The Beginnings of an Accessible Home

Three weeks on and a lot has happened on our accessible design project. The house has been stripped down to the bare studs throughout and the brick has all been removed from the rear of the property. Walls are gone, ceilings gone, even garage doors gone. Quite the dramatic transformation in a short period of time.

 

As I had previously mentioned there has been a lot of legal red tape, more so than with most projects. This whole renovation is needed as a result of a catastrophic injury, so not only does this add a new set of parameters as far as design is concerned but the process is very different also.

The majority of the renovations are covered under insurance. However, it is not all cut and dry. Anything that is deemed an accessibly upgrade is covered by insurance, anything outside of that is covered by the family themselves. If you are about to have your whole house pulled apart to make way for a 12’ full height extension then there are clearly other upgrades that it makes sense to do at the same time but that can become quite costly. The whole project is therefore divided into two categories; insurance and family expenses, with a very fine wiggly line somewhere down the middle.
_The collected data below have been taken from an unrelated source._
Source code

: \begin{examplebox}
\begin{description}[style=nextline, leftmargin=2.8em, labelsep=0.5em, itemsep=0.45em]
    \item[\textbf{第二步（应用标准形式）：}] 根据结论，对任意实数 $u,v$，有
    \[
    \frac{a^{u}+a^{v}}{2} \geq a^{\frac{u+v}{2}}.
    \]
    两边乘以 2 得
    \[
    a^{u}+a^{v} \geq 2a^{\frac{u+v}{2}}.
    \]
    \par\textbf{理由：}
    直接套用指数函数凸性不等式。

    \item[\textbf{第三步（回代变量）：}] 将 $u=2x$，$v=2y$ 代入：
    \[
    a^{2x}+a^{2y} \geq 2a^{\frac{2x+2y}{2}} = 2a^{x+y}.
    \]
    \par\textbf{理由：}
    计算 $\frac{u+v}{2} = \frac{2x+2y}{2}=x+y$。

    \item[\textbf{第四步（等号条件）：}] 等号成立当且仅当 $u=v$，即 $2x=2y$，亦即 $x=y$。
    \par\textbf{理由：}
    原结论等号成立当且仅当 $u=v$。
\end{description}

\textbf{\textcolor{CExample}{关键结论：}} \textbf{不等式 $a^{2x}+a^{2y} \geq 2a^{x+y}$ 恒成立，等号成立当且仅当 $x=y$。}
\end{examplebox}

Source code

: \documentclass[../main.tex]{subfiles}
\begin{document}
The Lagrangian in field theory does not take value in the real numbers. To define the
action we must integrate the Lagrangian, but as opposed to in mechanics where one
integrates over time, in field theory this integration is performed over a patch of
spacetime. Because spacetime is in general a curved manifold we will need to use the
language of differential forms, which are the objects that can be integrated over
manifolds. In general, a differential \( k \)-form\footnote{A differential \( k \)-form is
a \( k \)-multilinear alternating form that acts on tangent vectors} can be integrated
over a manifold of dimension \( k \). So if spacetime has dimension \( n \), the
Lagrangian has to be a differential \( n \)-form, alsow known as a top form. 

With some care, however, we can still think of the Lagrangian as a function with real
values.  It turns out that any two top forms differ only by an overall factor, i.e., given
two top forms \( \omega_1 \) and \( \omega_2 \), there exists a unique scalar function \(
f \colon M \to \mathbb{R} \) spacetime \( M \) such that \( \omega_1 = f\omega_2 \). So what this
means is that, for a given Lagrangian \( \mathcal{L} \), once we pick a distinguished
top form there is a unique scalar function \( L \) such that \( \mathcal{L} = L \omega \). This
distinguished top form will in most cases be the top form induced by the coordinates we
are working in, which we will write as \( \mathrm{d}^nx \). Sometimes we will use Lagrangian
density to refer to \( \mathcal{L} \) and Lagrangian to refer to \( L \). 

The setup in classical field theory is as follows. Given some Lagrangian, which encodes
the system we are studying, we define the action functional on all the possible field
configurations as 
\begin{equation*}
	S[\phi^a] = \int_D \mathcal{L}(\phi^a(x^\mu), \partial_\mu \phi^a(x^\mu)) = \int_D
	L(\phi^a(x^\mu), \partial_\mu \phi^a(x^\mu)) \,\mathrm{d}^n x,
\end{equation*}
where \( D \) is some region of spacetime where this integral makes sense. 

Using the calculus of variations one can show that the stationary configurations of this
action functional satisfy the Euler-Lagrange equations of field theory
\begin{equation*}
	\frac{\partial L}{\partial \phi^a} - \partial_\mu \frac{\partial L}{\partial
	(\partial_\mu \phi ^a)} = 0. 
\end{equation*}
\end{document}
Every single item on the project list has had to be costed, allocated and approved way ahead of time even before any work can begin.
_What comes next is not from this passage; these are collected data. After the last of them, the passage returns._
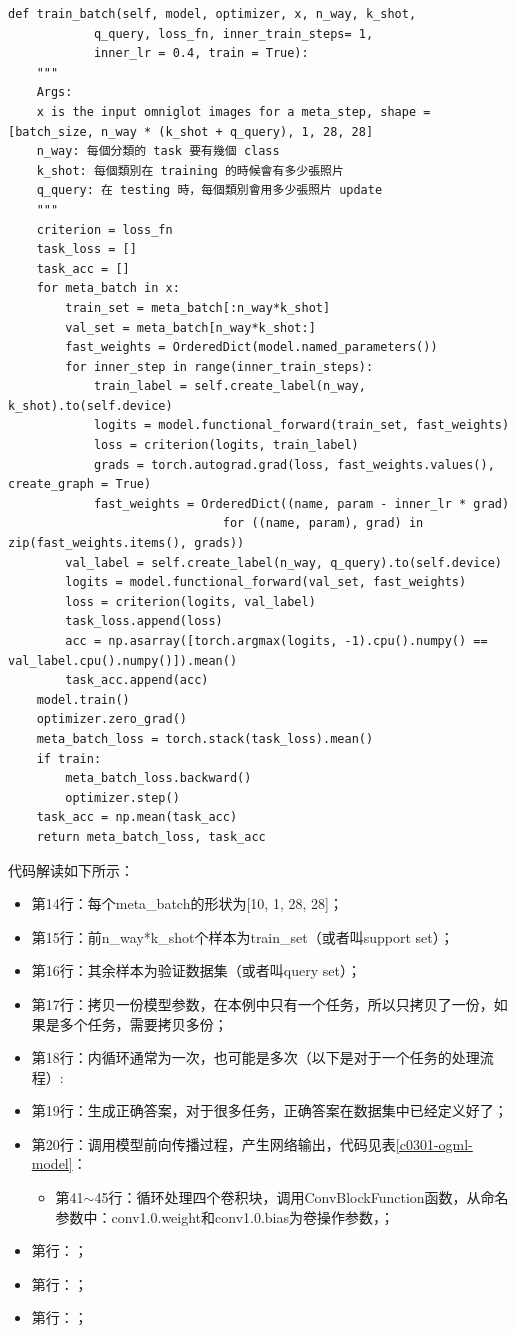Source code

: \begin{lstlisting}
def train_batch(self, model, optimizer, x, n_way, k_shot, 
            q_query, loss_fn, inner_train_steps= 1, 
            inner_lr = 0.4, train = True):
    """
    Args:
    x is the input omniglot images for a meta_step, shape = [batch_size, n_way * (k_shot + q_query), 1, 28, 28]
    n_way: 每個分類的 task 要有幾個 class
    k_shot: 每個類別在 training 的時候會有多少張照片
    q_query: 在 testing 時，每個類別會用多少張照片 update
    """
    criterion = loss_fn
    task_loss = []
    task_acc = []
    for meta_batch in x:
        train_set = meta_batch[:n_way*k_shot]
        val_set = meta_batch[n_way*k_shot:]
        fast_weights = OrderedDict(model.named_parameters())
        for inner_step in range(inner_train_steps):
            train_label = self.create_label(n_way, k_shot).to(self.device)
            logits = model.functional_forward(train_set, fast_weights)
            loss = criterion(logits, train_label)
            grads = torch.autograd.grad(loss, fast_weights.values(), create_graph = True)
            fast_weights = OrderedDict((name, param - inner_lr * grad)
                              for ((name, param), grad) in zip(fast_weights.items(), grads))
        val_label = self.create_label(n_way, q_query).to(self.device)
        logits = model.functional_forward(val_set, fast_weights)
        loss = criterion(logits, val_label)
        task_loss.append(loss)
        acc = np.asarray([torch.argmax(logits, -1).cpu().numpy() == val_label.cpu().numpy()]).mean()
        task_acc.append(acc)
    model.train()
    optimizer.zero_grad()
    meta_batch_loss = torch.stack(task_loss).mean()
    if train:
        meta_batch_loss.backward()
        optimizer.step()
    task_acc = np.mean(task_acc)
    return meta_batch_loss, task_acc
\end{lstlisting}
代码解读如下所示：
\begin{itemize}
\item 第14行：每个meta\_batch的形状为[10, 1, 28, 28]；
\item 第15行：前n\_way*k\_shot个样本为train\_set（或者叫support set）；
\item 第16行：其余样本为验证数据集（或者叫query set）；
\item 第17行：拷贝一份模型参数，在本例中只有一个任务，所以只拷贝了一份，如果是多个任务，需要拷贝多份；
\item 第18行：内循环通常为一次，也可能是多次（以下是对于一个任务的处理流程）:
\item 第19行：生成正确答案，对于很多任务，正确答案在数据集中已经定义好了；
\item 第20行：调用模型前向传播过程，产生网络输出，代码见表\ref{c0301-ogml-model}：
	\begin{itemize}
	\item 第41$\sim$45行：循环处理四个卷积块，调用ConvBlockFunction函数，从命名参数中：conv1.0.weight和conv1.0.bias为卷操作参数，；
	\end{itemize}
\item 第行：；
\item 第行：；
\item 第行：；
\end{itemize}
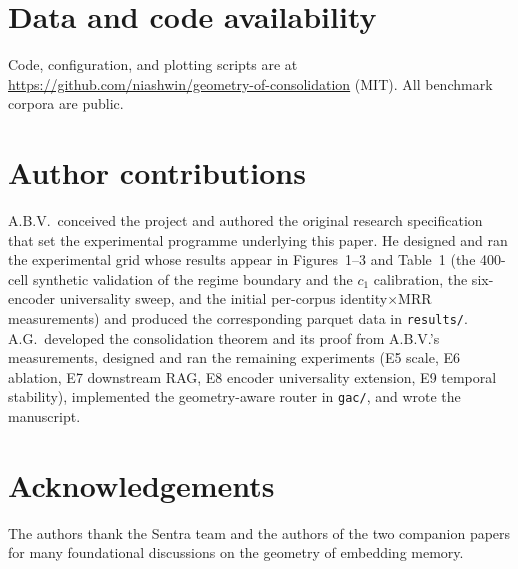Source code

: \documentclass[11pt]{article}
\theoremstyle{definition}
\theoremstyle{remark}
\begin{document}
\section*{Data and code availability}
Code, configuration, and plotting scripts are at
\url{https://github.com/niashwin/geometry-of-consolidation} (MIT). All
benchmark corpora are public.

\section*{Author contributions}
A.B.V.\ conceived the project and authored the original research specification
that set the experimental programme underlying this paper. He designed and
ran the experimental grid whose results appear in Figures~1--3 and
Table~1 (the 400-cell synthetic validation of the regime boundary and the
$c_1$ calibration, the six-encoder universality sweep, and the initial
per-corpus identity$\times$MRR measurements) and produced the corresponding
parquet data in \texttt{results/}. A.G.\ developed the consolidation theorem
and its proof from A.B.V.'s measurements, designed and ran the remaining
experiments (E5 scale, E6 ablation, E7 downstream RAG, E8 encoder
universality extension, E9 temporal stability), implemented the
geometry-aware router in \texttt{gac/}, and wrote the manuscript.

\section*{Acknowledgements}
The authors thank the Sentra team and the authors of the two companion
papers for many foundational discussions on the geometry of embedding memory.



\end{document}
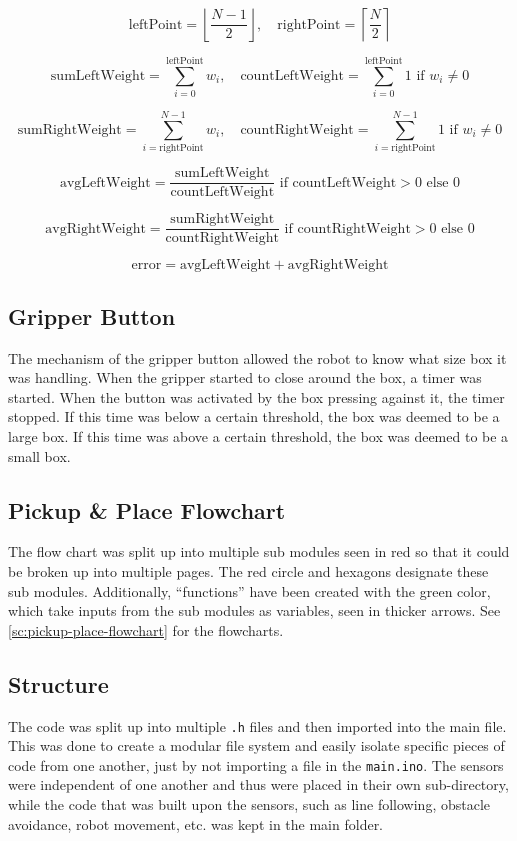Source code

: \documentclass[11pt]{report}
\begin{document}
\[
\text{leftPoint} = \left\lfloor \frac{N-1}{2} \right\rfloor, \quad \text{rightPoint} = \left\lceil \frac{N}{2} \right\rceil
\]

\[
\text{sumLeftWeight} = \sum_{i=0}^{\text{leftPoint}} w_i, \quad \text{countLeftWeight} = \sum_{i=0}^{\text{leftPoint}} 1 \text{ if } w_i \neq 0
\]

\[
\text{sumRightWeight} = \sum_{i=\text{rightPoint}}^{N-1} w_i, \quad \text{countRightWeight} = \sum_{i=\text{rightPoint}}^{N-1} 1 \text{ if } w_i \neq 0
\]

\[
\text{avgLeftWeight} = \frac{\text{sumLeftWeight}}{\text{countLeftWeight}} \text{ if } \text{countLeftWeight} > 0 \text{ else } 0
\]

\[
\text{avgRightWeight} = \frac{\text{sumRightWeight}}{\text{countRightWeight}} \text{ if } \text{countRightWeight} > 0 \text{ else } 0
\]

\[
\text{error} = \text{avgLeftWeight} + \text{avgRightWeight}
\]

\subsection{Gripper Button}
The mechanism of the gripper button allowed the robot to know what size box it was handling. When the gripper started to close around the box, a timer was started. When the button was activated by the box pressing against it, the timer stopped. If this time was below a certain threshold, the box was deemed to be a large box. If this time was above a certain threshold, the box was deemed to be a small box. 

\subsection{Pickup \& Place Flowchart}

The flow chart was split up into multiple sub modules seen in red so that it could be broken up into multiple pages. The red circle and hexagons designate these sub modules. Additionally, ``functions'' have been created with the green color, which take inputs from the sub modules as variables, seen in thicker arrows. See \cref{sc:pickup-place-flowchart} for the flowcharts.

\subsection{Structure}

The code was split up into multiple \texttt{.h} files and then imported into the main file. This was done to create a modular file system and easily isolate specific pieces of code from one another, just by not importing a file in the \texttt{main.ino}. The sensors were independent of one another and thus were placed in their own sub-directory, while the code that was built upon the sensors, such as line following, obstacle avoidance, robot movement, etc. was kept in the main folder.
\end{document}
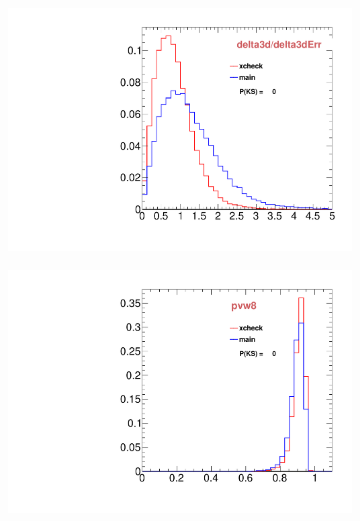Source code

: \begin{figure}
\begin{subfigure}[b]{0.2\textwidth}
                \includegraphics[width=\textwidth]{Figures/VariablesComparison/MC_barrel_figs/pvips}
                \label{fig:MC_barrel_pvips}
        \end{subfigure}
        \begin{subfigure}[b]{0.2\textwidth}
                \centering
                \includegraphics[width=\textwidth]{Figures/VariablesComparison/MC_barrel_figs/pvw8}
                \label{fig:MC_barrel_pvw8}
        \end{subfigure}
        \begin{subfigure}[b]{0.2\textwidth}
                \centering

\end{subfigure}
\end{figure}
Interim renovations were carried out on the house last year to allow for an accessible ground floor bathroom and bedroom. This meant the family lost their existing powder room, mudroom, living and dining room and limited them to a very small space that the five of them could actually be together in. A smaller kitchen table was needed to make the kitchen more wheelchair accessible, however that resulted in a table too small for five people to sit at. Whilst this all worked in the short term it wasn’t a good solution going forward if they are all to live comfortably in their home again. 

The back of the house is all being extended to allow for the installation of an elevator that will serve all three floors giving full access to the basement, main living floor and second floor where the bedroom and bathrooms are located. This involves a lot of reconfiguring of the existing layout and careful use of space to keep within accessibility codes and guidelines.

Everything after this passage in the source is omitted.